*Data for review*:
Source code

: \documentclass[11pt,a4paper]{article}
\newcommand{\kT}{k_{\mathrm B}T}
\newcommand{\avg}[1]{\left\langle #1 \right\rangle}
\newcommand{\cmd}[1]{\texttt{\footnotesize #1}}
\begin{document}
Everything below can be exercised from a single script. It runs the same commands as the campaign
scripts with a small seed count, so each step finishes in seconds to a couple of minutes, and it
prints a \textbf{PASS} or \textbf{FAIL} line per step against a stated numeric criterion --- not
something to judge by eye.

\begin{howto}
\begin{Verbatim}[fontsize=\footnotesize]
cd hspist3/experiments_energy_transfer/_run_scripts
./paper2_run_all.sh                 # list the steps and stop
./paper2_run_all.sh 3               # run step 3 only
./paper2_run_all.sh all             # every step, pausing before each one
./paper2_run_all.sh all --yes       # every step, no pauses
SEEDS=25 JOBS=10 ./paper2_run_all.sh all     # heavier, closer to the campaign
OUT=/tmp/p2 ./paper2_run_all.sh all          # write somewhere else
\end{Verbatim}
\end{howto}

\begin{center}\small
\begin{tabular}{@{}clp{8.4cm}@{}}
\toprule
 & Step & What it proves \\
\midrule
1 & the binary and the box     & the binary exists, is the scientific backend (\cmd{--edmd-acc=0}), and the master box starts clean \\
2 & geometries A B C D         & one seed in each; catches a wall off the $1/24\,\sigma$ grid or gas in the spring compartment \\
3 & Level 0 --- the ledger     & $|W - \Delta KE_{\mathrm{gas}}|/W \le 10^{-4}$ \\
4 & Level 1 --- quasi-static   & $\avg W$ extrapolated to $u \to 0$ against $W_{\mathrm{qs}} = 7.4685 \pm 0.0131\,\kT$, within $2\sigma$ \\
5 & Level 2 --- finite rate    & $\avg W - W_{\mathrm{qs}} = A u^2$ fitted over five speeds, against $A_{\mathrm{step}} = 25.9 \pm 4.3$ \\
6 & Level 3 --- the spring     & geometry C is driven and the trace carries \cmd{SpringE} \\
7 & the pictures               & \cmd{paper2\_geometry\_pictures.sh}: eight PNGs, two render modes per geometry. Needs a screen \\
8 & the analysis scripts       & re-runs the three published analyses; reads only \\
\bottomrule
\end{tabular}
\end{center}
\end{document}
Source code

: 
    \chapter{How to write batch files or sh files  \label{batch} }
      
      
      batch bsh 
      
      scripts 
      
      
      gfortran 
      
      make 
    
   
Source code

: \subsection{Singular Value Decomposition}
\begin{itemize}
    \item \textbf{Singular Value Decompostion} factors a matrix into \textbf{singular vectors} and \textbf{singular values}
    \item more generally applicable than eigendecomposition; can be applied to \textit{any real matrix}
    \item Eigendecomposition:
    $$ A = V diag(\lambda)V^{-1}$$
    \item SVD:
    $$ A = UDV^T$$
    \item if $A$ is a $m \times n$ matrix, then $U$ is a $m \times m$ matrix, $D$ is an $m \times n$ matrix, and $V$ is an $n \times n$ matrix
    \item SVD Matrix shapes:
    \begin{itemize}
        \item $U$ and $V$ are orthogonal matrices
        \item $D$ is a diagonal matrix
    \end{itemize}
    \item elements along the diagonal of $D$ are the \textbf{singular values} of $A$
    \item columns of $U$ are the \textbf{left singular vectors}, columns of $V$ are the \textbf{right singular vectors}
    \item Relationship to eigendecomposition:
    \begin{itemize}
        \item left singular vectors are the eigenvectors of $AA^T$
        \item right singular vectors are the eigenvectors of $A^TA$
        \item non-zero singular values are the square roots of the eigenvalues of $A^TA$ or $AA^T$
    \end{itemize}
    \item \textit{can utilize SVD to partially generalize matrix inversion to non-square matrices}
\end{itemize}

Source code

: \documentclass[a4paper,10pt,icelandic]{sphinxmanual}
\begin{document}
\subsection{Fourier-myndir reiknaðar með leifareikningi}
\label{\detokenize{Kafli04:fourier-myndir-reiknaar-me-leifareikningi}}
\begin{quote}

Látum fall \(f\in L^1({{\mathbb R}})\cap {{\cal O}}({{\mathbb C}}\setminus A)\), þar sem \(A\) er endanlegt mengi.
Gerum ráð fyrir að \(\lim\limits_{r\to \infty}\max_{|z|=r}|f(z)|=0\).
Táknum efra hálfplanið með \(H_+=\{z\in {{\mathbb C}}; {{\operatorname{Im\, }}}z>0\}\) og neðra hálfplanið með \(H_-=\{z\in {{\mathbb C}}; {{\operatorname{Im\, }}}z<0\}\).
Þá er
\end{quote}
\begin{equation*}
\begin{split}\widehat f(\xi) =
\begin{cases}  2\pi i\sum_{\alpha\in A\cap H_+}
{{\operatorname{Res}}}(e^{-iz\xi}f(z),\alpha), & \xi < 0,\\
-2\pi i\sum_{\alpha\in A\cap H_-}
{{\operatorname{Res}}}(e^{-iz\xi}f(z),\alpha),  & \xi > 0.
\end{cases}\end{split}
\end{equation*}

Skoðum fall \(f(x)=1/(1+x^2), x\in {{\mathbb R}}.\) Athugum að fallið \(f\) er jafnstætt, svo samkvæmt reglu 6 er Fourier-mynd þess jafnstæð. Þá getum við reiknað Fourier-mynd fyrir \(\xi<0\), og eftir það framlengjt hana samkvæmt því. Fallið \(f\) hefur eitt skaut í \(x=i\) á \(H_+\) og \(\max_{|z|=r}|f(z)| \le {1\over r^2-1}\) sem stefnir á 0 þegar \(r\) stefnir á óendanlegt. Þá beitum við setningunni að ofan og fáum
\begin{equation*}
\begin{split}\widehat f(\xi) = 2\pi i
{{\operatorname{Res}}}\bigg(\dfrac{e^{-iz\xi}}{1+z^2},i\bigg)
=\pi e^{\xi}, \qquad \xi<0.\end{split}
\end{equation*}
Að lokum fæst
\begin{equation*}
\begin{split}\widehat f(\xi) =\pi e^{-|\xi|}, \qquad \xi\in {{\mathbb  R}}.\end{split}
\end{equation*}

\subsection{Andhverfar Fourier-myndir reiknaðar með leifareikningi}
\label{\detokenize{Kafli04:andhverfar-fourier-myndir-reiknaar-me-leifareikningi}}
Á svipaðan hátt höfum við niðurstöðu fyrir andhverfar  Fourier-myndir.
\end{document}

*How to complete this task*: Please retype every entry above exactly as it stands.

*Answer to the exercise*:
Source code

: \documentclass[11pt,a4paper]{article}
\newcommand{\kT}{k_{\mathrm B}T}
\newcommand{\avg}[1]{\left\langle #1 \right\rangle}
\newcommand{\cmd}[1]{\texttt{\footnotesize #1}}
\begin{document}
Everything below can be exercised from a single script. It runs the same commands as the campaign
scripts with a small seed count, so each step finishes in seconds to a couple of minutes, and it
prints a \textbf{PASS} or \textbf{FAIL} line per step against a stated numeric criterion --- not
something to judge by eye.

\begin{howto}
\begin{Verbatim}[fontsize=\footnotesize]
cd hspist3/experiments_energy_transfer/_run_scripts
./paper2_run_all.sh                 # list the steps and stop
./paper2_run_all.sh 3               # run step 3 only
./paper2_run_all.sh all             # every step, pausing before each one
./paper2_run_all.sh all --yes       # every step, no pauses
SEEDS=25 JOBS=10 ./paper2_run_all.sh all     # heavier, closer to the campaign
OUT=/tmp/p2 ./paper2_run_all.sh all          # write somewhere else
\end{Verbatim}
\end{howto}

\begin{center}\small
\begin{tabular}{@{}clp{8.4cm}@{}}
\toprule
 & Step & What it proves \\
\midrule
1 & the binary and the box     & the binary exists, is the scientific backend (\cmd{--edmd-acc=0}), and the master box starts clean \\
2 & geometries A B C D         & one seed in each; catches a wall off the $1/24\,\sigma$ grid or gas in the spring compartment \\
3 & Level 0 --- the ledger     & $|W - \Delta KE_{\mathrm{gas}}|/W \le 10^{-4}$ \\
4 & Level 1 --- quasi-static   & $\avg W$ extrapolated to $u \to 0$ against $W_{\mathrm{qs}} = 7.4685 \pm 0.0131\,\kT$, within $2\sigma$ \\
5 & Level 2 --- finite rate    & $\avg W - W_{\mathrm{qs}} = A u^2$ fitted over five speeds, against $A_{\mathrm{step}} = 25.9 \pm 4.3$ \\
6 & Level 3 --- the spring     & geometry C is driven and the trace carries \cmd{SpringE} \\
7 & the pictures               & \cmd{paper2\_geometry\_pictures.sh}: eight PNGs, two render modes per geometry. Needs a screen \\
8 & the analysis scripts       & re-runs the three published analyses; reads only \\
\bottomrule
\end{tabular}
\end{center}
\end{document}
Source code

: 
    \chapter{How to write batch files or sh files  \label{batch} }
      
      
      batch bsh 
      
      scripts 
      
      
      gfortran 
      
      make 
    
   
Source code

: \subsection{Singular Value Decomposition}
\begin{itemize}
    \item \textbf{Singular Value Decompostion} factors a matrix into \textbf{singular vectors} and \textbf{singular values}
    \item more generally applicable than eigendecomposition; can be applied to \textit{any real matrix}
    \item Eigendecomposition:
    $$ A = V diag(\lambda)V^{-1}$$
    \item SVD:
    $$ A = UDV^T$$
    \item if $A$ is a $m \times n$ matrix, then $U$ is a $m \times m$ matrix, $D$ is an $m \times n$ matrix, and $V$ is an $n \times n$ matrix
    \item SVD Matrix shapes:
    \begin{itemize}
        \item $U$ and $V$ are orthogonal matrices
        \item $D$ is a diagonal matrix
    \end{itemize}
    \item elements along the diagonal of $D$ are the \textbf{singular values} of $A$
    \item columns of $U$ are the \textbf{left singular vectors}, columns of $V$ are the \textbf{right singular vectors}
    \item Relationship to eigendecomposition:
    \begin{itemize}
        \item left singular vectors are the eigenvectors of $AA^T$
        \item right singular vectors are the eigenvectors of $A^TA$
        \item non-zero singular values are the square roots of the eigenvalues of $A^TA$ or $AA^T$
    \end{itemize}
    \item \textit{can utilize SVD to partially generalize matrix inversion to non-square matrices}
\end{itemize}

Source code

: \documentclass[a4paper,10pt,icelandic]{sphinxmanual}
\begin{document}
\subsection{Fourier-myndir reiknaðar með leifareikningi}
\label{\detokenize{Kafli04:fourier-myndir-reiknaar-me-leifareikningi}}
\begin{quote}

Látum fall \(f\in L^1({{\mathbb R}})\cap {{\cal O}}({{\mathbb C}}\setminus A)\), þar sem \(A\) er endanlegt mengi.
Gerum ráð fyrir að \(\lim\limits_{r\to \infty}\max_{|z|=r}|f(z)|=0\).
Táknum efra hálfplanið með \(H_+=\{z\in {{\mathbb C}}; {{\operatorname{Im\, }}}z>0\}\) og neðra hálfplanið með \(H_-=\{z\in {{\mathbb C}}; {{\operatorname{Im\, }}}z<0\}\).
Þá er
\end{quote}
\begin{equation*}
\begin{split}\widehat f(\xi) =
\begin{cases}  2\pi i\sum_{\alpha\in A\cap H_+}
{{\operatorname{Res}}}(e^{-iz\xi}f(z),\alpha), & \xi < 0,\\
-2\pi i\sum_{\alpha\in A\cap H_-}
{{\operatorname{Res}}}(e^{-iz\xi}f(z),\alpha),  & \xi > 0.
\end{cases}\end{split}
\end{equation*}

Skoðum fall \(f(x)=1/(1+x^2), x\in {{\mathbb R}}.\) Athugum að fallið \(f\) er jafnstætt, svo samkvæmt reglu 6 er Fourier-mynd þess jafnstæð. Þá getum við reiknað Fourier-mynd fyrir \(\xi<0\), og eftir það framlengjt hana samkvæmt því. Fallið \(f\) hefur eitt skaut í \(x=i\) á \(H_+\) og \(\max_{|z|=r}|f(z)| \le {1\over r^2-1}\) sem stefnir á 0 þegar \(r\) stefnir á óendanlegt. Þá beitum við setningunni að ofan og fáum
\begin{equation*}
\begin{split}\widehat f(\xi) = 2\pi i
{{\operatorname{Res}}}\bigg(\dfrac{e^{-iz\xi}}{1+z^2},i\bigg)
=\pi e^{\xi}, \qquad \xi<0.\end{split}
\end{equation*}
Að lokum fæst
\begin{equation*}
\begin{split}\widehat f(\xi) =\pi e^{-|\xi|}, \qquad \xi\in {{\mathbb  R}}.\end{split}
\end{equation*}

\subsection{Andhverfar Fourier-myndir reiknaðar með leifareikningi}
\label{\detokenize{Kafli04:andhverfar-fourier-myndir-reiknaar-me-leifareikningi}}
Á svipaðan hátt höfum við niðurstöðu fyrir andhverfar  Fourier-myndir.
\end{document}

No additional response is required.